The NLRB filed a complaint currently on trial over Musk’s alleged promise to workers in a June 2017 meeting to fix safety standard concerns if they refrained from efforts to form a union. Several similar charges against Tesla are currently under consideration by the NLRB, including one alleging surveillance and intimidation against workers attempting to form a union.
Complaints from workers over being fired for engaging in efforts to unionize at Tesla have become common. “I was a union supporter. I wore a union shirt almost every day to work and my supervisor at the time asked me why I wore it,” said Jim Owen, who left the Tesla factory in Fremont, California, in March 2018 due to concerns for his safety after a robot almost severely injured him while working on car hoods. “He told me upper management wouldn’t appreciate me wearing it.”

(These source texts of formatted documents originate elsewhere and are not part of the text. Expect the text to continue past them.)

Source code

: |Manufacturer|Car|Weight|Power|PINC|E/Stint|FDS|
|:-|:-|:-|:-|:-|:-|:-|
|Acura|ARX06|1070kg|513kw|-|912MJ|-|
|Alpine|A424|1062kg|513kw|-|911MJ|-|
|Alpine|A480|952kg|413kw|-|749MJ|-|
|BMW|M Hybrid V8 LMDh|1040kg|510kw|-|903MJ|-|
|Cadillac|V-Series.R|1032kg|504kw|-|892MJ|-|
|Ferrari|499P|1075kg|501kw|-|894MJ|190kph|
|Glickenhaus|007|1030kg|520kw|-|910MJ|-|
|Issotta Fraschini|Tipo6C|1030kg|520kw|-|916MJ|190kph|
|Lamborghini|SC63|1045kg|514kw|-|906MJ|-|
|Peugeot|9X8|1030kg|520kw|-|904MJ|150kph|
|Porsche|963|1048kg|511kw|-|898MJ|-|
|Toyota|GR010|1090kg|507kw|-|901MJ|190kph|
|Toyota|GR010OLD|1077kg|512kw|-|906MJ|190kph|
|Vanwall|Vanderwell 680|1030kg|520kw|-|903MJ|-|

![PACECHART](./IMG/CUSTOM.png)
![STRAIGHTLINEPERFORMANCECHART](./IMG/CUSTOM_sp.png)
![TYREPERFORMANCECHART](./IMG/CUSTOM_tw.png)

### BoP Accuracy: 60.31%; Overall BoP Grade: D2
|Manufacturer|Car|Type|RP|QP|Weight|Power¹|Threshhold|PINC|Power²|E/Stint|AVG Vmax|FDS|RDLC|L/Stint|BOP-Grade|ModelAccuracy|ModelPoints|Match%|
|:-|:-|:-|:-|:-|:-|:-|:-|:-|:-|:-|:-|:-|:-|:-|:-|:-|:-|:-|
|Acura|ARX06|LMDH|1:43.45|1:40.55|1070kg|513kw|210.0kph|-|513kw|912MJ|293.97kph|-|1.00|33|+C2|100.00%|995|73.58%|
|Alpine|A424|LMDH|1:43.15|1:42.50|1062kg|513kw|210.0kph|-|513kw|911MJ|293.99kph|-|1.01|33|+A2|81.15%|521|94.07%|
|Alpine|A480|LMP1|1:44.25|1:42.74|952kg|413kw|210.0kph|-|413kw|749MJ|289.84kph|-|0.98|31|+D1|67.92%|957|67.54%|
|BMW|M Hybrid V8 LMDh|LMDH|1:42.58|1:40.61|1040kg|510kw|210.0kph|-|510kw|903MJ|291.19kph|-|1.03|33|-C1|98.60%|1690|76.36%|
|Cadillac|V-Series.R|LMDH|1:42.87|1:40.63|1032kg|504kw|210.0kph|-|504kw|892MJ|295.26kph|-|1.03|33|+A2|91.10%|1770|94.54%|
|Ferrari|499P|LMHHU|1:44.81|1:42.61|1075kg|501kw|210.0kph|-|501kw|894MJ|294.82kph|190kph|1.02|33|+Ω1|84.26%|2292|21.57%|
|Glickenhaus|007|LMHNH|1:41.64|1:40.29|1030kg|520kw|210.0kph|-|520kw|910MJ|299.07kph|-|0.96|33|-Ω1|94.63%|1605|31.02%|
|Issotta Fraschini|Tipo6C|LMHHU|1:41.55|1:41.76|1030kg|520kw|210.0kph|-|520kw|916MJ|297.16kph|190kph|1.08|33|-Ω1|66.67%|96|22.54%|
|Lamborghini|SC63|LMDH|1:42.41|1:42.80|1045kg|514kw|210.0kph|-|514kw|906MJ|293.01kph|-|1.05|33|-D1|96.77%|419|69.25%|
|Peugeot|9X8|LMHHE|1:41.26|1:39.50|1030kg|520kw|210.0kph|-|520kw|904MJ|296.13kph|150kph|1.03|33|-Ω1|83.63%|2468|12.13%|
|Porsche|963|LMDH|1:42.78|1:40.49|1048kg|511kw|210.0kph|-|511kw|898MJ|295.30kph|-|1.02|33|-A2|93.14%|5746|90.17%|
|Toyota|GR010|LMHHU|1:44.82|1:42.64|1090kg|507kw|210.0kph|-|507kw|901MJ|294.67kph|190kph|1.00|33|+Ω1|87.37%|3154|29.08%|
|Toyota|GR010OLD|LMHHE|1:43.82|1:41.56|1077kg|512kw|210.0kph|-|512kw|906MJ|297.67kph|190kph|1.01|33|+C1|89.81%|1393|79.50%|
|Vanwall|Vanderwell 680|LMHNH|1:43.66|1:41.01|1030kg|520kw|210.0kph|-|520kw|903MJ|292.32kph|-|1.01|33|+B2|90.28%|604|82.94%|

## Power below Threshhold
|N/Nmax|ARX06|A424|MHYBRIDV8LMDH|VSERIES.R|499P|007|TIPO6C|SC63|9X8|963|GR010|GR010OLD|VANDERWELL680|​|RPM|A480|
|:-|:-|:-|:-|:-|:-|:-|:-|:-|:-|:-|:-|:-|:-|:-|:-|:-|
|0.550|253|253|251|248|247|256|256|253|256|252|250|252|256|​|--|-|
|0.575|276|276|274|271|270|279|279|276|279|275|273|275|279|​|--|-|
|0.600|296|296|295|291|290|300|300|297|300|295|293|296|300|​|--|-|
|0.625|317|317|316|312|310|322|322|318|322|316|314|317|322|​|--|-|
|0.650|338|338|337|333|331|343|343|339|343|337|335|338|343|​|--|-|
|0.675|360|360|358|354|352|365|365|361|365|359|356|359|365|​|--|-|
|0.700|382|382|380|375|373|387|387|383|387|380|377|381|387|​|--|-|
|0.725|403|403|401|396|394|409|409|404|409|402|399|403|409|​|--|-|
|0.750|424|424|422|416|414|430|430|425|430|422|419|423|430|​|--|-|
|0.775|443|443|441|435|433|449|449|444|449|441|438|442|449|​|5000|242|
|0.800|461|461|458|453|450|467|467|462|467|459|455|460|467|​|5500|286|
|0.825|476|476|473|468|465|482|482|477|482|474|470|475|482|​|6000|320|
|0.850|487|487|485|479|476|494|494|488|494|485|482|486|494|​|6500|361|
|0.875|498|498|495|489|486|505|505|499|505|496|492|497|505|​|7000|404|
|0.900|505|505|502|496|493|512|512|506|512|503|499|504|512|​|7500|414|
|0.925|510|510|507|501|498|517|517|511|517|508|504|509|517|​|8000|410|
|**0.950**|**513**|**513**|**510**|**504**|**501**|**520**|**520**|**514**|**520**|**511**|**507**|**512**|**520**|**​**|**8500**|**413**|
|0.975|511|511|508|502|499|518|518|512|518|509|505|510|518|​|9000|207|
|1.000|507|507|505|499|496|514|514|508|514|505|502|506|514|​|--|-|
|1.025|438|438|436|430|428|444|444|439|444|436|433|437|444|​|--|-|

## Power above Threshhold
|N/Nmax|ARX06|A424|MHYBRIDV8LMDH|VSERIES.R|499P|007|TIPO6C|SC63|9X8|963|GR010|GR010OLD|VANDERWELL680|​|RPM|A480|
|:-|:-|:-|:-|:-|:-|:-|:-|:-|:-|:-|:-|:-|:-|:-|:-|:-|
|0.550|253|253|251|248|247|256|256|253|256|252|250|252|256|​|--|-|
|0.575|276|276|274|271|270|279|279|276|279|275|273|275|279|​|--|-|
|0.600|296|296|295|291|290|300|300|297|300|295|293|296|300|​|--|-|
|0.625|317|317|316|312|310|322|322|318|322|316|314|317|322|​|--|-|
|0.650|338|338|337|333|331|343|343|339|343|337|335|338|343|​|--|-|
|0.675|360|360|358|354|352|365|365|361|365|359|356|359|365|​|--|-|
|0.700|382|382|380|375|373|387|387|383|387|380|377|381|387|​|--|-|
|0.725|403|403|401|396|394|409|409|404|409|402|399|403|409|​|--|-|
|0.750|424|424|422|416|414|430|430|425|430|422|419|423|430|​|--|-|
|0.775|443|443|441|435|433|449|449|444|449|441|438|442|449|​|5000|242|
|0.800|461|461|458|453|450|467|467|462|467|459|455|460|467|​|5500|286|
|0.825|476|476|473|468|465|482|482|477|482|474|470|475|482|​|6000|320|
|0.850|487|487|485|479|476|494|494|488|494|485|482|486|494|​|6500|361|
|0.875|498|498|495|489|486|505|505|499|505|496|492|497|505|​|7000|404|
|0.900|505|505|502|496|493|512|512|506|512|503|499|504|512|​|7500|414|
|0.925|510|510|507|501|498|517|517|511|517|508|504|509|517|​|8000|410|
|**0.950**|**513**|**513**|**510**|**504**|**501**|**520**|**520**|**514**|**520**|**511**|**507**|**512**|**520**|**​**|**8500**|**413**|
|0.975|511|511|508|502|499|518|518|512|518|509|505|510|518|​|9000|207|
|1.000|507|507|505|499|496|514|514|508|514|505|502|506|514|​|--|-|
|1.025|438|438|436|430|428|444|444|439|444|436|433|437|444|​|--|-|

Mark Vasquez, worked at Tesla from 2014 until he was placed on a medical leave of absence in July 2016 after spending several months on light duty after he permanently injured his back on the job. “Talking to other workers about unionizing was really frowned upon,” he told me. “When some of my supervisors heard me talking to other employees about it, they would come over and shut down the conversation.”
And then there is Mark Zuckerberg, who has never quite received public canonization like Musk, in part because of the film that made him out as, rightfully, a kind of disturbing character and then of course because of his direct role in electing Donald Trump through his inability to understand or care about basic human interactions outside of seeing it through an algorithm. I haven’t had time to read the whole New Yorker profile (a crazy teaching schedule cuts into everything I normally do, so things will be periodically light here until December), but this is certainly alarming.
"I found Zuckerberg straining, not always coherently, to grasp problems for which he was plainly unprepared… including the meaning of truth, the limits of free speech, and the origins of violence." –@eosnos with a major new profile of Mark Zuckerberg:https://t.co/RCbKGHHP9e
— Justin Hendrix (@justinhendrix) September 10, 2018
In conclusion, we should continue to deemphasize the humanities in higher education. STEM, STEM, STEM, that’s all we need. Why would want our TechBro Kings to be able to understand basic questions of the humanities, such as those Zuckerberg finds completely flummoxing? And gee, it’s almost as if there is a problem with letting a guy like this remake the Newark school system based on his sole qualification of being a rich white man.